#### [YOUR TASK]
Ignoring the pictures, copy the data exactly.

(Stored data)
Start of Block
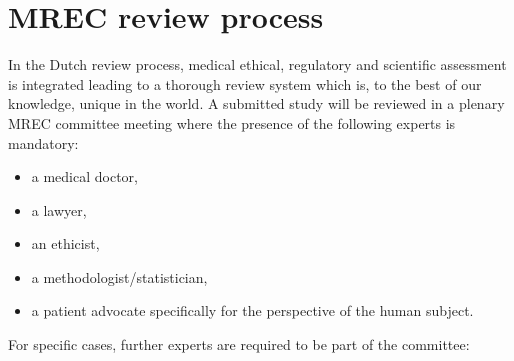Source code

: \documentclass[authordate, meta]{jote-new-article}
\begin{document}
\section{MREC review process}



In the Dutch review process, medical ethical, regulatory and scientific assessment is integrated leading to a thorough review system which is, to the best of our knowledge, unique in the world. A submitted study will be reviewed in a plenary MREC committee meeting where the presence of the following experts is mandatory:

\begin{itemize}
  \item a medical doctor,



  \item a lawyer,



  \item an ethicist,



  \item a methodologist/statistician,



  \item a patient advocate specifically for the perspective of the human subject.


\end{itemize}

For specific cases, further experts are required to be part of the committee:
\end{document}
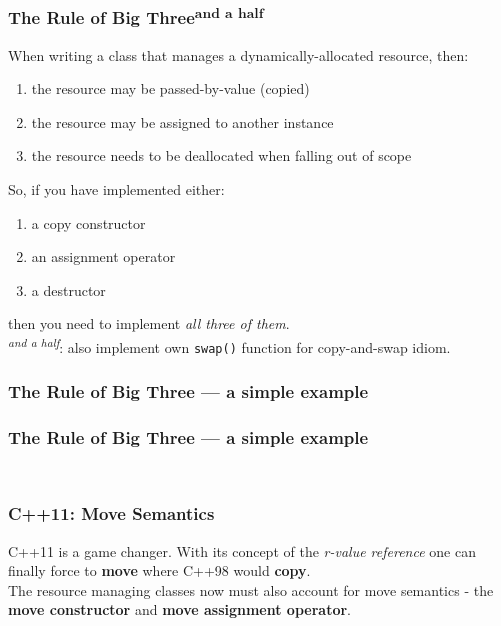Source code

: \documentclass[aspectratio=169]{beamer}
\newcommand{\greenemph}[1]{\textit{\textcolor{clGreen}{#1}}}
\begin{document}
\begin{frame}
\frametitle{The Rule of Big Three\textsuperscript{and a half}}
When writing a class that manages a dynamically-allocated resource, then:
\begin{enumerate}
\item{the resource may be passed-by-value (copied)}
\item{the resource may be assigned to another instance}
\item{the resource needs to be deallocated when falling out of scope}
\end{enumerate}
\vspace{0.1cm}
So, if you have implemented either:
\begin{enumerate}
\item{a copy constructor}
\item{an assignment operator}
\item{a destructor}
\end{enumerate}
then you need to implement \greenemph{all three of them}.\\
\vspace{0.5cm}
\greenemph{\textsuperscript{and a half}}: also implement own \texttt{swap()} function for copy-and-swap idiom.
\end{frame}

\begin{frame}
\frametitle{The Rule of Big Three --- a simple example}
{\fontsize{8}{6} }

\end{frame}

\begin{frame}
\frametitle{The Rule of Big Three --- a simple example}
\begin{columns}
  \begin{column}{0.45\textwidth}
    {\fontsize{4}{4} }
  \end{column}
  \begin{column}{0.55\textwidth}
    {\fontsize{4}{4} }
  \end{column}
\end{columns}
\end{frame}

\begin{frame}
\frametitle{C++11: Move Semantics}
C++11 is a game changer. With its concept of the \textit{r-value reference} one can finally force to \textbf{move} where C++98 would \textbf{copy}.
\\
\vspace{1cm}
The resource managing classes now must also account for move semantics - the \textbf{move constructor} and \textbf{move assignment operator}.
\end{frame}
\end{document}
End of Block
#### [EXERCISE RESPONSE]
Source code

: \documentclass[authordate, meta]{jote-new-article}
\begin{document}
\section{MREC review process}



In the Dutch review process, medical ethical, regulatory and scientific assessment is integrated leading to a thorough review system which is, to the best of our knowledge, unique in the world. A submitted study will be reviewed in a plenary MREC committee meeting where the presence of the following experts is mandatory:

\begin{itemize}
  \item a medical doctor,



  \item a lawyer,



  \item an ethicist,



  \item a methodologist/statistician,



  \item a patient advocate specifically for the perspective of the human subject.


\end{itemize}

For specific cases, further experts are required to be part of the committee:
\end{document}
Source code

: \documentclass[aspectratio=169]{beamer}
\newcommand{\greenemph}[1]{\textit{\textcolor{clGreen}{#1}}}
\begin{document}
\begin{frame}
\frametitle{The Rule of Big Three\textsuperscript{and a half}}
When writing a class that manages a dynamically-allocated resource, then:
\begin{enumerate}
\item{the resource may be passed-by-value (copied)}
\item{the resource may be assigned to another instance}
\item{the resource needs to be deallocated when falling out of scope}
\end{enumerate}
\vspace{0.1cm}
So, if you have implemented either:
\begin{enumerate}
\item{a copy constructor}
\item{an assignment operator}
\item{a destructor}
\end{enumerate}
then you need to implement \greenemph{all three of them}.\\
\vspace{0.5cm}
\greenemph{\textsuperscript{and a half}}: also implement own \texttt{swap()} function for copy-and-swap idiom.
\end{frame}

\begin{frame}
\frametitle{The Rule of Big Three --- a simple example}
{\fontsize{8}{6} }

\end{frame}

\begin{frame}
\frametitle{The Rule of Big Three --- a simple example}
\begin{columns}
  \begin{column}{0.45\textwidth}
    {\fontsize{4}{4} }
  \end{column}
  \begin{column}{0.55\textwidth}
    {\fontsize{4}{4} }
  \end{column}
\end{columns}
\end{frame}

\begin{frame}
\frametitle{C++11: Move Semantics}
C++11 is a game changer. With its concept of the \textit{r-value reference} one can finally force to \textbf{move} where C++98 would \textbf{copy}.
\\
\vspace{1cm}
The resource managing classes now must also account for move semantics - the \textbf{move constructor} and \textbf{move assignment operator}.
\end{frame}
\end{document}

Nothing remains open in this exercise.